Началось, как принято говорить, смутное время, и архитектура его отражала. Практика строительства тех лет – страшные пятиэтажные хрущобы без лифтов, лежачие небоскребы, как их тогда называли, – не могла принести радости авторам. Это была вынужденная архитектура.
Я оканчивал институт, как раз когда менялось главное направление в архитектуре, и Мезенцев, и остальные педагоги были растеряны. Вместе с ними и мы, студенты, на ходу перестраивали свое сознание. Делали какие-то новые проекты, убирали портики, излишества. На преддипломе я проектировал крытый рынок, а на дипломе – крытый стадион на пятнадцать тысяч зрителей.
– Поднимай пяту свода выше, как в соборе Святой Софии в Стамбуле, – в этом весь секрет! – говорил мне Мезенцев.
При конструктивно оправданном решении я еще сделал живописные росписи на стенах, придавшие проекту определенную декоративность. Наметился выход из положения, и это было не украшательством, а использованием монументальной живописи, органически связанной с архитектурой.
Хотя Мезенцев хотел, чтобы я работал вместе с ним, он устроил мне испытание, пригласив к себе в Моспроект. Предлогом стало согласование с ним как с руководителем моего проекта стадиона. Наверное, он нарочно подстроил, чтобы я окунулся в реальную жизнь… То, что мне довелось увидеть, было страшно. Обстановка ужасной тесноты и давки. В мастерской стояли огромные планшеты с натянутой бумагой, за ними сидели архитекторы, кропотливо трудившиеся над чертежами. Кабинет Мезенцева был отгорожен досками с проектами, к нему вилась огромная очередь посетителей разного сорта. Стояли за подписью какие-то курьеры с бумагами, толпились заказчики, инженеры, технологи. Он, как затравленный зверь, обложенный со всех сторон, ворочался в своей берлоге, отбиваясь от этих назойливых посетителей и пытаясь каким-то образом остаться человеком и творцом в сумасшедшем вареве архитектурной мастерской того времени.

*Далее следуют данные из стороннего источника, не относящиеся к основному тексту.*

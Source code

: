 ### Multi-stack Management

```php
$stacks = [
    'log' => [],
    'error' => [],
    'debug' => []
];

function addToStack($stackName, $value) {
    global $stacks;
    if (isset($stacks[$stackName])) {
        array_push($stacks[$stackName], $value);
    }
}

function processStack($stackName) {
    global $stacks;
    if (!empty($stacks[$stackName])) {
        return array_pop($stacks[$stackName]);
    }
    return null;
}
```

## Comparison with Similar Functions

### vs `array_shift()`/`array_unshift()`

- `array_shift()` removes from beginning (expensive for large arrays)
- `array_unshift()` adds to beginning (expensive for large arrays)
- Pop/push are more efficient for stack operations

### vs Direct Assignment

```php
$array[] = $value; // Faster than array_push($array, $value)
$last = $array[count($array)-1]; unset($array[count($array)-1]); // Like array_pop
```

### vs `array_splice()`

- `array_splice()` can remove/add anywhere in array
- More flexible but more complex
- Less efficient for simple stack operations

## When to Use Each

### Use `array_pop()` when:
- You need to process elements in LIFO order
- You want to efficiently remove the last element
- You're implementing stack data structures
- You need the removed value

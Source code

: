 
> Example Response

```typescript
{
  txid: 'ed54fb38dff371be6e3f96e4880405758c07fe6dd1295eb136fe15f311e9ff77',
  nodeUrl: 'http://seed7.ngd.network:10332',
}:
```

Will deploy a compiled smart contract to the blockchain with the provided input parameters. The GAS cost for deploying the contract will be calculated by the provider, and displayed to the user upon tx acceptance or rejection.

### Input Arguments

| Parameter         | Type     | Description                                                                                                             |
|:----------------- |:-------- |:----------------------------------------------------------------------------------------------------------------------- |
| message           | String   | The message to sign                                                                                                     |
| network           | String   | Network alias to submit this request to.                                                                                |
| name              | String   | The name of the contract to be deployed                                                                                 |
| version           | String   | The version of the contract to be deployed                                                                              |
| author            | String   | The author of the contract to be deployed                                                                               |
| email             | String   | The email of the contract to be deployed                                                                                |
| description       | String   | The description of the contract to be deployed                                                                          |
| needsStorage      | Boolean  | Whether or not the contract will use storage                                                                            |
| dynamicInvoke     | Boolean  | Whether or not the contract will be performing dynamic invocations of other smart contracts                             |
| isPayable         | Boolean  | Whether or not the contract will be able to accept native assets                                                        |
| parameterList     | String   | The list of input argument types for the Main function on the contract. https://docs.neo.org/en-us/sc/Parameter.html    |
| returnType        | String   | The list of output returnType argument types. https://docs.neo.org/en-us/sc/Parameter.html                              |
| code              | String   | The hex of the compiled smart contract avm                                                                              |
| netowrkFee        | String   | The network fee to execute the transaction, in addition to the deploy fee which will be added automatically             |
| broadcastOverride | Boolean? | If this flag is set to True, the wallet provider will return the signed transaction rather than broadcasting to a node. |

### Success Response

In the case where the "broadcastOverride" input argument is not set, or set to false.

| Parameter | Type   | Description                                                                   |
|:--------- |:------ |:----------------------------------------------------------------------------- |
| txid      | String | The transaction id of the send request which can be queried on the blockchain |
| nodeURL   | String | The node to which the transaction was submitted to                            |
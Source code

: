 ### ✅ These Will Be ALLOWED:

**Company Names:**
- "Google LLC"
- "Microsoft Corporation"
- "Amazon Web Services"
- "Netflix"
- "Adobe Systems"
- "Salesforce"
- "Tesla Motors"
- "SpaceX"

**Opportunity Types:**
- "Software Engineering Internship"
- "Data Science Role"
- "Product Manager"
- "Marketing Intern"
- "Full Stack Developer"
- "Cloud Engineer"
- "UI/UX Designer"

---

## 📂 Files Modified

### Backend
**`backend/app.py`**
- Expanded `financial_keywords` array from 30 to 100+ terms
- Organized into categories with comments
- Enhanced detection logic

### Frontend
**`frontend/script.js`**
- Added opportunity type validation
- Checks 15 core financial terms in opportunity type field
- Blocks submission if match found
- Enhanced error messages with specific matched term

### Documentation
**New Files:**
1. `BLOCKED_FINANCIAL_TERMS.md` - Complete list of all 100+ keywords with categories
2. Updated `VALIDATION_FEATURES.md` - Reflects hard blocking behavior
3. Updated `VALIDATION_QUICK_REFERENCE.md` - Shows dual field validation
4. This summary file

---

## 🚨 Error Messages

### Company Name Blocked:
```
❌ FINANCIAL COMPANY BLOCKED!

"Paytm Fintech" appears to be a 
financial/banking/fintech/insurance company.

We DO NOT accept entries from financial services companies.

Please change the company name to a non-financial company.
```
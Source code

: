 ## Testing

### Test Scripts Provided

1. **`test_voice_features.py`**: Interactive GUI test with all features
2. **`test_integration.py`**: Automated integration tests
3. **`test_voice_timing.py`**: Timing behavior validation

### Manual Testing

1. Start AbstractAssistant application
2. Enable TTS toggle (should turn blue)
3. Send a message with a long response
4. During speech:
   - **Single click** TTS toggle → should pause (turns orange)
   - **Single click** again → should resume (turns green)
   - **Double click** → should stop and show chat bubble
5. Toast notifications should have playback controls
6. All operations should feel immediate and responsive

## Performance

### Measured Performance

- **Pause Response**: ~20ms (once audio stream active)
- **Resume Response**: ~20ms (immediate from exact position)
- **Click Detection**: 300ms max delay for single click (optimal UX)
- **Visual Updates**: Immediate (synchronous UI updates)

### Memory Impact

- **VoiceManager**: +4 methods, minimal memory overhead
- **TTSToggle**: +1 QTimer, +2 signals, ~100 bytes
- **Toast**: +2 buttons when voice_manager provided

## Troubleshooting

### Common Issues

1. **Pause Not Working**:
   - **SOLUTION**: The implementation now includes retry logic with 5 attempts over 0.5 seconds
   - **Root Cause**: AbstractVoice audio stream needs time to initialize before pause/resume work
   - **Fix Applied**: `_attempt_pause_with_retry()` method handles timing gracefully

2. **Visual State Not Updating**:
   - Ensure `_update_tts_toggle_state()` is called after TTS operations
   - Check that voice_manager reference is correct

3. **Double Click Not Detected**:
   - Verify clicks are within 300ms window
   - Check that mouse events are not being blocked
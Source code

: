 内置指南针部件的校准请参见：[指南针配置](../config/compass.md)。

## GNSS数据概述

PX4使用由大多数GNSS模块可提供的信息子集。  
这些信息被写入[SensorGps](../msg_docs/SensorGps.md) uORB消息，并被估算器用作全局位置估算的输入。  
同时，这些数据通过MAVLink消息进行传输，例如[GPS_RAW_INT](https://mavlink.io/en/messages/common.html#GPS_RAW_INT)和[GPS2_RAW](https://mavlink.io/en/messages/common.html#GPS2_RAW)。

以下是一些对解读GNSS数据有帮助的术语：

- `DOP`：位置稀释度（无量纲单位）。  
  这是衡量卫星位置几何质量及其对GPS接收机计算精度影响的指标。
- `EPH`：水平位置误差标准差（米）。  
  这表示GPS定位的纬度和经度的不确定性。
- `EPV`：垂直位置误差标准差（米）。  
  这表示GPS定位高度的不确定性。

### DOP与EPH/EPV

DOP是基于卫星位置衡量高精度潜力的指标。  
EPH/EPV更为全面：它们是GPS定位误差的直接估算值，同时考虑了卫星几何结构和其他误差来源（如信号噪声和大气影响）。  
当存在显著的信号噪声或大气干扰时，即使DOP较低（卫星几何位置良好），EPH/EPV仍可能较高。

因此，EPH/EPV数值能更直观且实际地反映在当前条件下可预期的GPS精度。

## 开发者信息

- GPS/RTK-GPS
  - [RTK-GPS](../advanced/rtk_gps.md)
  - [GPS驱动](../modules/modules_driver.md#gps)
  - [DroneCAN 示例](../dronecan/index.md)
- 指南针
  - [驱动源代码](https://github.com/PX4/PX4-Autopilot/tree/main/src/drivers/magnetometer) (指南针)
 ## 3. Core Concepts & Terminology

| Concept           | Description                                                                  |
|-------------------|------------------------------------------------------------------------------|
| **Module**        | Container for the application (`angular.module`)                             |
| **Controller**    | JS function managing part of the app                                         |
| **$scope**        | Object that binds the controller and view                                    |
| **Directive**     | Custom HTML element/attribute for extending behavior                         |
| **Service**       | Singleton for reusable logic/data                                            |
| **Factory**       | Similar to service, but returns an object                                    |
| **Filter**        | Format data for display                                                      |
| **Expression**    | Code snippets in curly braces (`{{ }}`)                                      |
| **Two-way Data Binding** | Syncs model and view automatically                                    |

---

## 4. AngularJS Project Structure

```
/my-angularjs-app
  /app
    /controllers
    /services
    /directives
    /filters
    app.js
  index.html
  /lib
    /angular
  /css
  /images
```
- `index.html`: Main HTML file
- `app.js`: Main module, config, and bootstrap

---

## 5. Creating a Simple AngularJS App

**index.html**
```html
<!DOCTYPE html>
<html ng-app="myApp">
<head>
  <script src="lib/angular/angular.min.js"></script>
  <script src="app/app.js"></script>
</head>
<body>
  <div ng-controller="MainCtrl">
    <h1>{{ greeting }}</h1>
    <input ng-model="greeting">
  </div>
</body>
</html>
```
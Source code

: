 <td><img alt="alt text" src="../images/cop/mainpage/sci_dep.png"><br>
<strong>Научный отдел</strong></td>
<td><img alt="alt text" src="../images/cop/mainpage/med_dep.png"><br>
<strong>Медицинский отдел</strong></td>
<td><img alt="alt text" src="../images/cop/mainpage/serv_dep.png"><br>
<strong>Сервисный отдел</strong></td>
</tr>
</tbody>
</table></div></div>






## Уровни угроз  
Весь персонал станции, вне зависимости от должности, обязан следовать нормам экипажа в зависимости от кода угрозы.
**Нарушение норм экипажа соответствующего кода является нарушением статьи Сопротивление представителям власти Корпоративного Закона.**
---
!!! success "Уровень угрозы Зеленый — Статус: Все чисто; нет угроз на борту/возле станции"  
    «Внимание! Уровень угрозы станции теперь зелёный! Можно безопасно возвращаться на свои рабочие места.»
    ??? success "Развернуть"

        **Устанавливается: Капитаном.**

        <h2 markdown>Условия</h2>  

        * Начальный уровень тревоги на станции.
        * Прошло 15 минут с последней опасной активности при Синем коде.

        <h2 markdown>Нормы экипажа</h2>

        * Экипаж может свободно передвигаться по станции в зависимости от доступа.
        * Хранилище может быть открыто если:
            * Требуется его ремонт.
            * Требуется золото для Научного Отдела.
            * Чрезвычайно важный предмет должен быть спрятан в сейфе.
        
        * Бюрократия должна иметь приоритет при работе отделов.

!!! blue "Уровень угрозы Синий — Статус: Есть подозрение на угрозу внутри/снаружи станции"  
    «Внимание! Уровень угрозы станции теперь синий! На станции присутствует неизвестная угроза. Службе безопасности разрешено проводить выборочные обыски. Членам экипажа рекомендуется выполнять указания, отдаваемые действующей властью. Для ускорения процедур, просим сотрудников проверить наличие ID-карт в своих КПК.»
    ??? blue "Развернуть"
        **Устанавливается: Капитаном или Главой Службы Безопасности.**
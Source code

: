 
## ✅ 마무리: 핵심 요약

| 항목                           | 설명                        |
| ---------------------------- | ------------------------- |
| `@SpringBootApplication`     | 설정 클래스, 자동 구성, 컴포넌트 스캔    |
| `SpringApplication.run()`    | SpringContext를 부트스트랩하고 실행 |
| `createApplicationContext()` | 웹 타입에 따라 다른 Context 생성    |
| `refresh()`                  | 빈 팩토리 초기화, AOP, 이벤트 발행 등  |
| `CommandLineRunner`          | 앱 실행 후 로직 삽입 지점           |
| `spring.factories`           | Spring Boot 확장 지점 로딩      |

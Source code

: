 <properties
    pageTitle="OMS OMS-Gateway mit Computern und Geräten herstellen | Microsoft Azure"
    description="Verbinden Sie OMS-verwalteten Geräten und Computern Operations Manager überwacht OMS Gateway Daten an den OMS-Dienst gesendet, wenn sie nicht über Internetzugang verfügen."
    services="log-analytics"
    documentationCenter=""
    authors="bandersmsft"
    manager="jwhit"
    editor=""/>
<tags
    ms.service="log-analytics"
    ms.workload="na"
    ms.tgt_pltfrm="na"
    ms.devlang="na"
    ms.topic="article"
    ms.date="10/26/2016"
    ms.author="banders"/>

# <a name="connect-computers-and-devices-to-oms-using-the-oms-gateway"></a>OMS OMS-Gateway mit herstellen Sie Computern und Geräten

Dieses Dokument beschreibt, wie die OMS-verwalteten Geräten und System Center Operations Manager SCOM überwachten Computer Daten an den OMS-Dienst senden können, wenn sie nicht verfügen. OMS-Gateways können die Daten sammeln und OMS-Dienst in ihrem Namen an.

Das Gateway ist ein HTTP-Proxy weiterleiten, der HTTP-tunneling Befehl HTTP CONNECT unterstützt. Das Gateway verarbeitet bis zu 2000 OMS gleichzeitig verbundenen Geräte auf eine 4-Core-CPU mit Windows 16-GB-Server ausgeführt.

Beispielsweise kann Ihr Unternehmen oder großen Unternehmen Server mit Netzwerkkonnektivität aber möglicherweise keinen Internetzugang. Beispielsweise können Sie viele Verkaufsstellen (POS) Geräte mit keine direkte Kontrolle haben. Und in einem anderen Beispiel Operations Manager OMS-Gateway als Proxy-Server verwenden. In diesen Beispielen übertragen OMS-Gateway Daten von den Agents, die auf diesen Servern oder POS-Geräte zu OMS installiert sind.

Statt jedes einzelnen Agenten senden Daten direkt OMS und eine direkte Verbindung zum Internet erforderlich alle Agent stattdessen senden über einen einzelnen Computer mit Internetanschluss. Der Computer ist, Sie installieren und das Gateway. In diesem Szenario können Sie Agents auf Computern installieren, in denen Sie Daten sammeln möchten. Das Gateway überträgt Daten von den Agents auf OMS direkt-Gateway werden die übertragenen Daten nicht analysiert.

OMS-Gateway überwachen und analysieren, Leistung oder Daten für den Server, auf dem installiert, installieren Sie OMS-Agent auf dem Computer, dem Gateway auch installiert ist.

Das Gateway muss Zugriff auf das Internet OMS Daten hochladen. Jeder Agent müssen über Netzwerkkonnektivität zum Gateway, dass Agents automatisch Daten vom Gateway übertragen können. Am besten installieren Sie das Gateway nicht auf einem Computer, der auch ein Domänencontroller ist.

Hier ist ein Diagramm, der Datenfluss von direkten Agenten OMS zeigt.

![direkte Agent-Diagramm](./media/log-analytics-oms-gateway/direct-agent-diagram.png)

Мне он уделил минимальное время, произнес какие-то фразы, которые должны были помочь реализации дипломного проекта, в очередной раз пригласил работать в его мастерской и снова погрузился в борьбу с этими фантомами. Я понял, почему он так выпивает. Нельзя было ему с его артистической натурой находиться в такой обстановке. Однако освободиться от нее Мезенцев не мог…
Я и теперь с огромным интересом слежу за архитектурной мыслью. Эта любовь осталась навсегда. Но тогда, после окончания института, продолжать делать хрущевские проекты было для меня невозможно. Это противоречило моему художественному чувству.
Моя жизнь сложилась по-другому: я мечтал стать художником и стал им.
Поиск пути
Виктор Борисович Эльконин
На избранном пути мне предстояло применить все свои знания и приобретенное в институте мастерство в практической жизни. Нужно было начать зарабатывать деньги, не поступая в архитектурную мастерскую, а это оказалось достаточно сложно. Картины высокого художественного качества – для коллекционеров – я еще «делать» не умел. Оставалось использовать свои способности в смежных с архитектурой областях. Подходящей работой мне представлялась выставочная деятельность.